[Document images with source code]
------

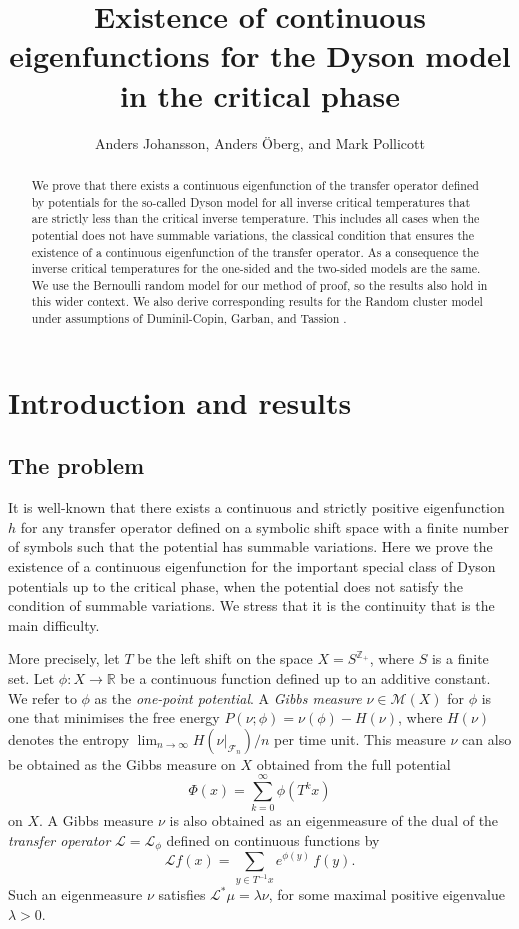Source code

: \documentclass[11pt, a4paper]{amsart}
\title[Existence of continuous eigenfunction]{Existence of continuous
  eigenfunctions for the Dyson model in the critical phase}
\author{Anders Johansson, Anders \"Oberg, and Mark Pollicott}
\date{}
\theoremstyle{definition}
\theoremstyle{remark}
\providecommand{\RR}{\mathbb{R}}
\providecommand{\CF}{\mathscr{F}}
\providecommand{\CM}{\mathscr{M}}
\providecommand{\mc}{\mathcal}
\def\X{X}
\def\T{T}
\begin{document}
\maketitle
\begin{abstract}
  We prove that there exists a continuous eigenfunction of the transfer operator
  defined by potentials for the so-called Dyson model for all inverse critical
  temperatures that are strictly less than the critical inverse temperature.
  This includes all cases when the potential does not have summable variations,
  the classical condition that ensures the existence of a continuous
  eigenfunction of the transfer operator. As a consequence the inverse critical
  temperatures for the one-sided and the two-sided models are the same. We use
  the Bernoulli random model for our method of proof, so the results also hold in
  this wider context. We also derive corresponding results for the Random cluster model
  under assumptions of Duminil-Copin, Garban, and Tassion \cite{duminil}.
\end{abstract}
\def\h{h}


\section{Introduction and results}\noindent

\subsection{The problem}
It is well-known \cite{walters1} that there exists a continuous and strictly
positive eigenfunction $h$ for any transfer operator defined on a symbolic shift
space with a finite number of symbols such that the potential has summable
variations. Here we prove the existence of a continuous eigenfunction for the
important special class of Dyson potentials up to the critical phase, when the
potential does not satisfy the condition of summable variations. We stress that
it is the continuity that is the main difficulty. 

More precisely, let $\T$ be the left shift on the space $\X=S^{{\mathbb Z}_+}$,
where $S$ is a finite set. Let $\phi:\X\to \RR$ be a continuous function defined up
to an additive constant. We refer to $\phi$ as the \emph{one-point potential}. A
\emph{Gibbs measure} $\nu\in\CM(\X)$ for $\phi$ is one that minimises the free energy
$P(\nu;\phi)=\nu(\phi)-H(\nu)$, where $H(\nu)$ denotes the entropy
$\lim_{n\to\infty} H(\nu\vert_{\CF_n})/n$ per time unit. This measure $\nu$ can also be
obtained as the Gibbs measure on $\X$ obtained from the full potential
$$ \Phi(x)=\sum_{k=0}^\infty \phi(\T^k x) $$
on $\X$. A Gibbs measure $\nu$ is also obtained as an eigenmeasure of the dual of
the \emph{transfer operator} $\mc L=\mc L_\phi$ defined on continuous functions by
\begin{equation}\label{trans}
  \mc{L} f(x)= \sum_{y\in T^{-1}x} e^{\phi(y)}\, f(y).
\end{equation}
Such an eigenmeasure $\nu$ satisfies $\mc{L}^* \mu=\lambda \nu$, for some maximal positive
eigenvalue $\lambda>0$.
\end{document}
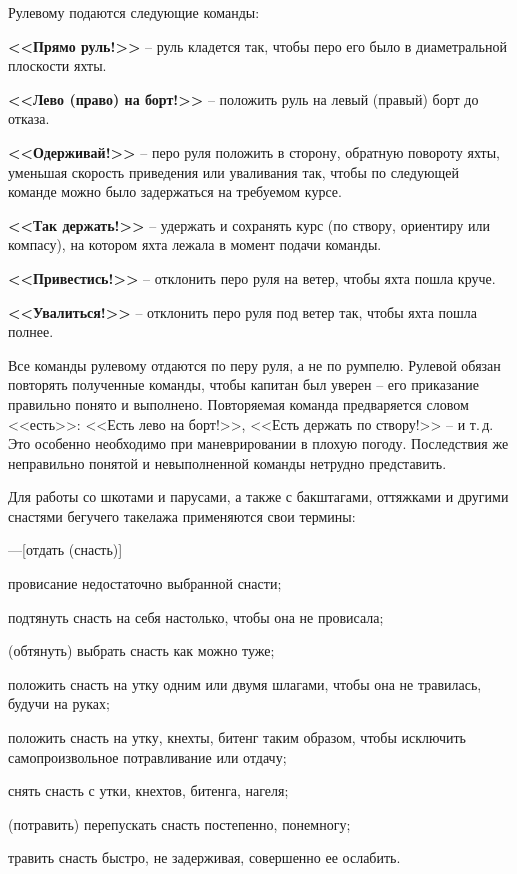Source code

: \documentclass[a4paper, 12pt, twoside, final]{scrbook}
\begin{document}
Рулевому подаются следующие команды:

\textbf{<<Прямо руль!>>} \--- руль кладется так, чтобы перо его было в диаметральной плоскости яхты.

\textbf{<<Лево (право) на борт!>>} \--- положить руль на левый (правый) борт до отказа.

\textbf{<<Одерживай!>>} \--- перо руля положить в сторону, обратную повороту яхты, уменьшая скорость приведения или уваливания так, чтобы по следующей команде можно было задержаться на требуемом курсе.

\textbf{<<Так держать!>>} \--- удержать и сохранять курс (по створу, ориентиру или компасу), на котором яхта лежала в момент подачи команды.

\textbf{<<Привестись!>>} \--- отклонить перо руля на ветер, чтобы яхта пошла круче.

\textbf{<<Увалиться!>>} \--- отклонить перо руля под ветер так, чтобы яхта пошла полнее.

Все команды рулевому отдаются по перу руля, а не по румпелю. Рулевой обязан повторять полученные команды, чтобы капитан был уверен \--- его приказание правильно понято и выполнено. Повторяемая команда предваряется словом <<есть>>: <<Есть лево на борт!>>, <<Есть держать по створу!>> \--- и т.\,д. Это особенно необходимо при маневрировании в плохую погоду. Последствия же неправильно понятой и невыполненной команды нетрудно представить.

Для работы со шкотами и парусами, а также с бакштагами, оттяжками и другими снастями бегучего такелажа применяются свои термины:

\begin{desclist}{\bfseries}{ \hfill---}[отдать (снасть)]
\item[слабина] провисание недостаточно выбранной снасти;
\item[выбрать] подтянуть снасть на себя настолько, чтобы она не провисала;
\item[выбрать (снасть) втугую] (обтянуть) выбрать снасть как можно туже;
\item[заложить] положить снасть на утку одним или двумя шлагами, чтобы она не травилась, будучи на руках;
\item[закрепить] положить снасть на утку, кнехты, битенг таким образом, чтобы исключить самопроизвольное потравливание или отдачу;
\item[отдать (снасть)] снять снасть с утки, кнехтов, битенга, нагеля;
\item[травить] (потравить) перепускать снасть постепенно, понемногу;
\item[раздернуть] травить снасть быстро, не задерживая, совершенно ее ослабить.
\end{desclist}
\end{document}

------

> _Problem to solve_: From the entries above, list each line with "results" in it.

> _Answer for this exercise_:
  the Bernoulli random model for our method of proof, so the results also hold in
  this wider context. We also derive corresponding results for the Random cluster model
\section{Introduction and results}\noindent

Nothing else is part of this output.